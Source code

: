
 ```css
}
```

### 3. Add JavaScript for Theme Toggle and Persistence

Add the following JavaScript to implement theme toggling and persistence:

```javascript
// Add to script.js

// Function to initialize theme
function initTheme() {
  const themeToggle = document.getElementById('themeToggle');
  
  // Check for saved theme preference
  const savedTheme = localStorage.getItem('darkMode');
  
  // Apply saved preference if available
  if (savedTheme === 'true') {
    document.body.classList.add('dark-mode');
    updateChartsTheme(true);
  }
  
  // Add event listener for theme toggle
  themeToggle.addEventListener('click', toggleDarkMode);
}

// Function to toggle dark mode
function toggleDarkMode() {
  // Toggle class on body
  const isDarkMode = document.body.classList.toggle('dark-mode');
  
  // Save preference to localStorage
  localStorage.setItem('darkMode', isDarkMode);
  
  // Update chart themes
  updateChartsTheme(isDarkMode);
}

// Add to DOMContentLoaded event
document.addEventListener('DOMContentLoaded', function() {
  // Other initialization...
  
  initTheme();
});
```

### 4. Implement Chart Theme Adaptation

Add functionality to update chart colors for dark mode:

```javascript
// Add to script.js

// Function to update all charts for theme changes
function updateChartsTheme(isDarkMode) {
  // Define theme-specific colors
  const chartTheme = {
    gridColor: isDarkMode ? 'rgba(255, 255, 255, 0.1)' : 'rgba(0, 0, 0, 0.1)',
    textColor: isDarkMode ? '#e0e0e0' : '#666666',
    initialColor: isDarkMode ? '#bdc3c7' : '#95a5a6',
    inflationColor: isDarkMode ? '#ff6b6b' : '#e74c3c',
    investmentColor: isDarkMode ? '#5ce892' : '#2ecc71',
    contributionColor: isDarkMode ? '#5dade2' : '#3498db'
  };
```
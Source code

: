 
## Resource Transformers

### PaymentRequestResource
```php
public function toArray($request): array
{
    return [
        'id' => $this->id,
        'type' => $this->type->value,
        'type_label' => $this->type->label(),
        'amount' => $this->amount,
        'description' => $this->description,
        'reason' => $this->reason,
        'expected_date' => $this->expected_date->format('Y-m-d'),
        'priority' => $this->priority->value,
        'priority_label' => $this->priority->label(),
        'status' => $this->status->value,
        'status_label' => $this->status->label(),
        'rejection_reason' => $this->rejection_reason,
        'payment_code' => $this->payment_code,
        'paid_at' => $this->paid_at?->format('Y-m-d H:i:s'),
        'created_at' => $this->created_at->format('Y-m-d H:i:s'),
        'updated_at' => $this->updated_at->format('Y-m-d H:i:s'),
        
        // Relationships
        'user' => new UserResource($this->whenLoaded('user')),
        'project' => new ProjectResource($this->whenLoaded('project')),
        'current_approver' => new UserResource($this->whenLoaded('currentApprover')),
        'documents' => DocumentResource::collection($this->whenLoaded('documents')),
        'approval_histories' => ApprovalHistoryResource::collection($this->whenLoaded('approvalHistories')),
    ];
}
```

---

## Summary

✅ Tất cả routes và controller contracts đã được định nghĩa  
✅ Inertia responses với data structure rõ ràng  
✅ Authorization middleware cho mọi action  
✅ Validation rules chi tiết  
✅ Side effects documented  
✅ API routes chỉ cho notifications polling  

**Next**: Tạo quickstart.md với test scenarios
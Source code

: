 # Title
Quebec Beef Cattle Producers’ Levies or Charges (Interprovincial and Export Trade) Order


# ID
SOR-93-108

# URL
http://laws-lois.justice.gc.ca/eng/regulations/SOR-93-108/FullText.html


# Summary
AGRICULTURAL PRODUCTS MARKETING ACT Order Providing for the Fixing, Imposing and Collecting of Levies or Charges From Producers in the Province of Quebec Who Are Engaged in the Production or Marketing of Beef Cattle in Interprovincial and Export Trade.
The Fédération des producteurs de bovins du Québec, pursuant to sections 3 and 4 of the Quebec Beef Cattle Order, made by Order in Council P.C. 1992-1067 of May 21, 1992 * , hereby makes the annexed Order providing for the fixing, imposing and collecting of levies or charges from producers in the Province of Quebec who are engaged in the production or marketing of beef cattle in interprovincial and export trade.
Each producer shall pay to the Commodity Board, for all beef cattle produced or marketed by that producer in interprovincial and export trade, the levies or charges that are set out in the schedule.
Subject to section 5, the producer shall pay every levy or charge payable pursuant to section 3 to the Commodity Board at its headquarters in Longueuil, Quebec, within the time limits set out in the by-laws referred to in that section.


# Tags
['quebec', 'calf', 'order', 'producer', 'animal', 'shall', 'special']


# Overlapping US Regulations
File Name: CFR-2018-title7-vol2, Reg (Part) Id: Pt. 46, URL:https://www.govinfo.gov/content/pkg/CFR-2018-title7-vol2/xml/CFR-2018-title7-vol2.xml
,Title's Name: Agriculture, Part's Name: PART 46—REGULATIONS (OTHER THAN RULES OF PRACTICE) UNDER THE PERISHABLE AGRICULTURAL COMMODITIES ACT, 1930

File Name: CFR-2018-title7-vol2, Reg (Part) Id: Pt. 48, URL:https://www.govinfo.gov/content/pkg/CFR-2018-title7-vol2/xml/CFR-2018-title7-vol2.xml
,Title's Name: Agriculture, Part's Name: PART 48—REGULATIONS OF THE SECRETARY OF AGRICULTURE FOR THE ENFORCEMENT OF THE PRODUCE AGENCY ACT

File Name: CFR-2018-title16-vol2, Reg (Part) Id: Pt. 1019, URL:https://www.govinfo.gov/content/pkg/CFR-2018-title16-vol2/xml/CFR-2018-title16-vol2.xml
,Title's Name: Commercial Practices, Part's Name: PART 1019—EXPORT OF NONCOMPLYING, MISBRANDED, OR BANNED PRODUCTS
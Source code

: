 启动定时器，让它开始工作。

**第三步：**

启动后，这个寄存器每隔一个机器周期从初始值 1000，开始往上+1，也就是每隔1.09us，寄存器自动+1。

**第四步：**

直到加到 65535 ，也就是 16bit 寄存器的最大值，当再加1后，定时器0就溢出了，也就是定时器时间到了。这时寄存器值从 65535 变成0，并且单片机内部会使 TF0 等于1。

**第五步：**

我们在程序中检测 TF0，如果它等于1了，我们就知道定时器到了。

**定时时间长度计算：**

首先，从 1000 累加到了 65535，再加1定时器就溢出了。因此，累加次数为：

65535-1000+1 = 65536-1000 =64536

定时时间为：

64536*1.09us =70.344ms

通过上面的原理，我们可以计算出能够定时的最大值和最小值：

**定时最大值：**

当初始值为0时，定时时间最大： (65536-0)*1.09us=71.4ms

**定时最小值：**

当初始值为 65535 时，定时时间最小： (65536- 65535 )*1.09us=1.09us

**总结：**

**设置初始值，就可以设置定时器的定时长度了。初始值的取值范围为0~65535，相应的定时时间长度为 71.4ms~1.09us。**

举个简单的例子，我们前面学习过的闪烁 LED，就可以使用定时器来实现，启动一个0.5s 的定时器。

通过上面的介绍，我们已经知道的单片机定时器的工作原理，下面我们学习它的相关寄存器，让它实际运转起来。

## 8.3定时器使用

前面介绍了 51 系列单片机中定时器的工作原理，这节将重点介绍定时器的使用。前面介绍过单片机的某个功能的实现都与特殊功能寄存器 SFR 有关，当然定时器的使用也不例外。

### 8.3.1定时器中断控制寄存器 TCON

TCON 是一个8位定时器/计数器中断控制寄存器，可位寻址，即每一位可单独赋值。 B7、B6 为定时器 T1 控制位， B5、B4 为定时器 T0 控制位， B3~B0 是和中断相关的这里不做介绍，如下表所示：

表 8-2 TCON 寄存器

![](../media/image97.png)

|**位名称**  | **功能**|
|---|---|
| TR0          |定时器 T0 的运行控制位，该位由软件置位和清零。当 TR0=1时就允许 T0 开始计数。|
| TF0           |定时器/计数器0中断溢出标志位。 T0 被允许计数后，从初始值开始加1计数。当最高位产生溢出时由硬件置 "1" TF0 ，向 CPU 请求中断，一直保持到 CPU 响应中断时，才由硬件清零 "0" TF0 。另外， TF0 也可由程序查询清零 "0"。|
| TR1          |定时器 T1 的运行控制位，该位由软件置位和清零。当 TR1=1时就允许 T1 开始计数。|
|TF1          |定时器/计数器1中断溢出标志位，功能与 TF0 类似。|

WORK REQUEST -> Within the material above, the line with "64536*1.09us =70.344ms" opens the range and the line with "举个简单的例子，我们前面学习过的闪烁 LED，就可以使用定时器来实现，启动一个0.5s 的定时器。" closes it; reproduce that range word for word.

RESULT OF THE TASK ->
64536*1.09us =70.344ms

通过上面的原理，我们可以计算出能够定时的最大值和最小值：

**定时最大值：**

当初始值为0时，定时时间最大： (65536-0)*1.09us=71.4ms

**定时最小值：**

当初始值为 65535 时，定时时间最小： (65536- 65535 )*1.09us=1.09us

**总结：**

**设置初始值，就可以设置定时器的定时长度了。初始值的取值范围为0~65535，相应的定时时间长度为 71.4ms~1.09us。**

举个简单的例子，我们前面学习过的闪烁 LED，就可以使用定时器来实现，启动一个0.5s 的定时器。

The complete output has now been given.